──────── Supplied entries
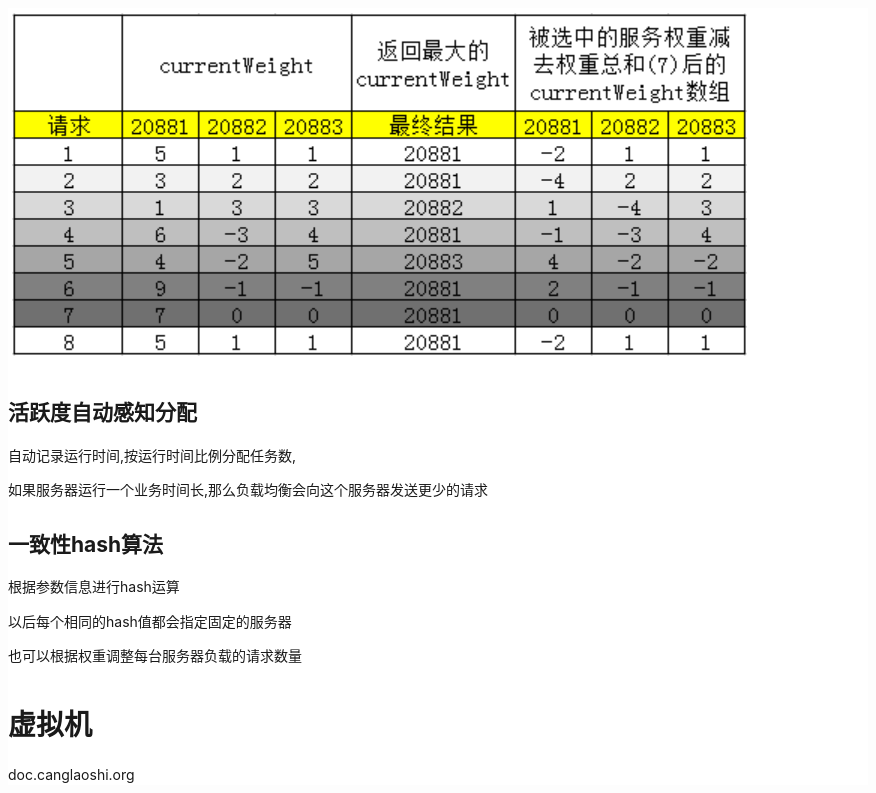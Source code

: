 ![image-20220506225700609](image-20220506225700609.png)

## 活跃度自动感知分配

自动记录运行时间,按运行时间比例分配任务数,

如果服务器运行一个业务时间长,那么负载均衡会向这个服务器发送更少的请求

## 一致性hash算法

根据参数信息进行hash运算

以后每个相同的hash值都会指定固定的服务器

也可以根据权重调整每台服务器负载的请求数量



# 虚拟机

doc.canglaoshi.org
────────────────
▶ Exercise description
Would you write out every record word for word, leaving no picture in?

▶ Problem solution
Source code

: ![image-20220506225700609](image-20220506225700609.png)

## 活跃度自动感知分配

自动记录运行时间,按运行时间比例分配任务数,

如果服务器运行一个业务时间长,那么负载均衡会向这个服务器发送更少的请求

## 一致性hash算法

根据参数信息进行hash运算

以后每个相同的hash值都会指定固定的服务器

也可以根据权重调整每台服务器负载的请求数量



# 虚拟机

doc.canglaoshi.org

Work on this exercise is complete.